Как известно, частной земельной
собственности у якутов нет, а вся земля считается государственной и находится в
их родовом пользовании. Но действительность и тут не такова: богачи, захватив
лучшие покосы и угодья, передают их из рода в род, и об общем переделе никто не
смеет и помышлять [См. Эд. Пекарский: Земельный
вопросъ у якутовъ. «Сибирскіе Вопросы» 1908, № 17-18.].

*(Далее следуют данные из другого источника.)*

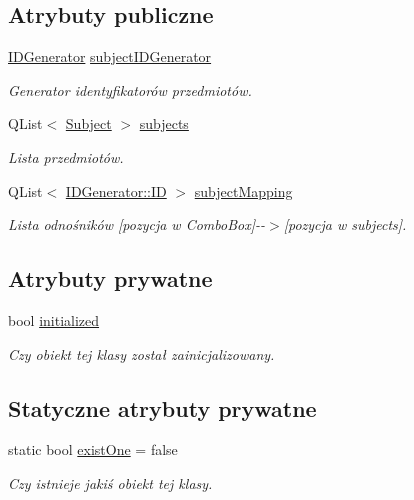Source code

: \subsection*{Atrybuty publiczne}
\begin{DoxyCompactItemize}
\item 
\hyperlink{classIDGenerator}{IDGenerator} \hyperlink{classSubjects_a31677c61fa2c31db7b8d17ac96ddd83e}{subjectIDGenerator}
\begin{DoxyCompactList}\small\item\em Generator identyfikatorów przedmiotów. \item\end{DoxyCompactList}\item 
QList$<$ \hyperlink{classSubject}{Subject} $>$ \hyperlink{classSubjects_a8e97b147f9bdef32d49612c04b87e348}{subjects}
\begin{DoxyCompactList}\small\item\em Lista przedmiotów. \item\end{DoxyCompactList}\item 
QList$<$ \hyperlink{classIDGenerator_1_1ID}{IDGenerator::ID} $>$ \hyperlink{classSubjects_ac97553ca1a09d08d019ae1bd2f017615}{subjectMapping}
\begin{DoxyCompactList}\small\item\em Lista odnośników \mbox{[}pozycja w ComboBox\mbox{]}-\/-\/$>$\mbox{[}pozycja w subjects\mbox{]}. \item\end{DoxyCompactList}\end{DoxyCompactItemize}
\subsection*{Atrybuty prywatne}
\begin{DoxyCompactItemize}
\item 
bool \hyperlink{classSubjects_aa7ef99d4c5a3e333205fab3733176f17}{initialized}
\begin{DoxyCompactList}\small\item\em Czy obiekt tej klasy został zainicjalizowany. \item\end{DoxyCompactList}\end{DoxyCompactItemize}
\subsection*{Statyczne atrybuty prywatne}
\begin{DoxyCompactItemize}
\item 
static bool \hyperlink{classSubjects_ae5f842f095e3091ce71261dc415435f8}{existOne} = false
\begin{DoxyCompactList}\small\item\em Czy istnieje jakiś obiekt tej klasy. \item\end{DoxyCompactList}\end{DoxyCompactItemize}


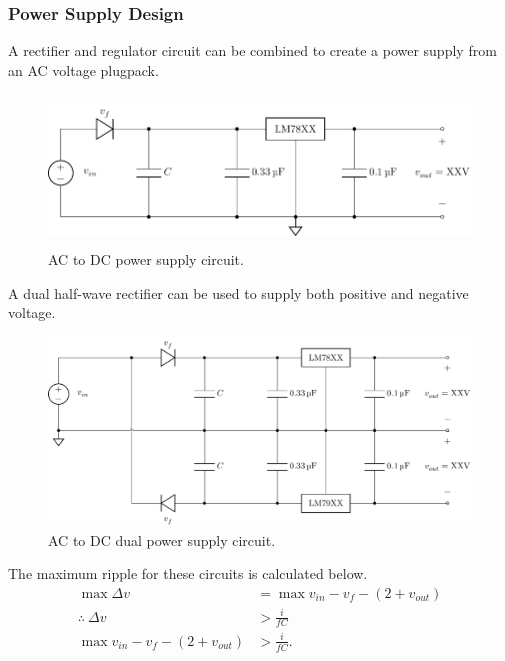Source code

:\documentclass{article}
\begin{document}
\subsubsection{Power Supply Design}
A rectifier and regulator circuit can be combined to create a power
supply from an AC voltage plugpack.
\begin{figure}[H]
    \centering
    \includegraphics[height = 4cm, keepaspectratio = true]{figures/power_supply.pdf}
    \caption{AC to DC power supply circuit.}
\end{figure}
A dual half-wave rectifier can be used to supply both positive and negative voltage.
\begin{figure}[H]
    \centering
    \includegraphics[width = \linewidth, keepaspectratio = true]{figures/dual_power_supply.pdf}
    \caption{AC to DC dual power supply circuit.}
\end{figure}
The maximum ripple for these circuits is calculated below.
\begin{align*}
    \max{\Delta v}                                  & = \max{v_{in}} - v_f - \left( 2 + v_{out} \right) \\
    \therefore\: \Delta v                           & > \frac{i}{fC}                                    \\
    \max{v_{in}} - v_f - \left( 2 + v_{out} \right) & > \frac{i}{fC}.
\end{align*}
\end{document}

Озера точно так же считаются принадлежащими
целому роду, а потому рыбная ловля неводами, происходящая обыкновенно в начале
октября, когда лед достаточно крепок, производится по родам. В назначенный день
мужчины и женщины являются на известное озеро; женщины разодеты по-праздничному,
жены богачей сидят на своих санях; остальные женщины толпятся около них,
обсуждая их костюмы, а те сидят молча, как истуканы. Распорядители назначают
несколько человек рабочих пробивать лед в разных местах настолько, чтобы мог
войти свободно шест. Делаются две параллельно идущие линии отверстий, которые
отстоят друг от друга сажени на три; линии идут вдоль озера, если оно не очень
велико, сначала вблизи от берега; по мере того как отверстия готовы, к ним
подходят с шестами [нырӹ] женщины, ребята и некоторые мужчины [нырӹсыттар] и начинают болтать воду. Пока тут болтают,
рабочие начинают пробивать новые линии отверстий, идущие параллельно к прежним,
но уже ближе отстоящие одна от другой; затем, все вооруженные шестами переходят
на эти новые линии и опять взбалтывают воду, а рабочие начинают новые линии,
пока они не сблизятся на ширину невода. К тому времени на обоих концах, между
сблизившимися линиями, делают проруби: одну [тахсӹ чардāт] побольше, а другую [тӱсӱ чардāт] поменьше; в последнюю опускают невод и, при посредстве
особых маленьких прорубей [сулгах оібонноро] пропускают подо льдом длинные
шесты [ӱтӱмäх] по обеим сторонам тони, с веревками [бäчіäмä = русск.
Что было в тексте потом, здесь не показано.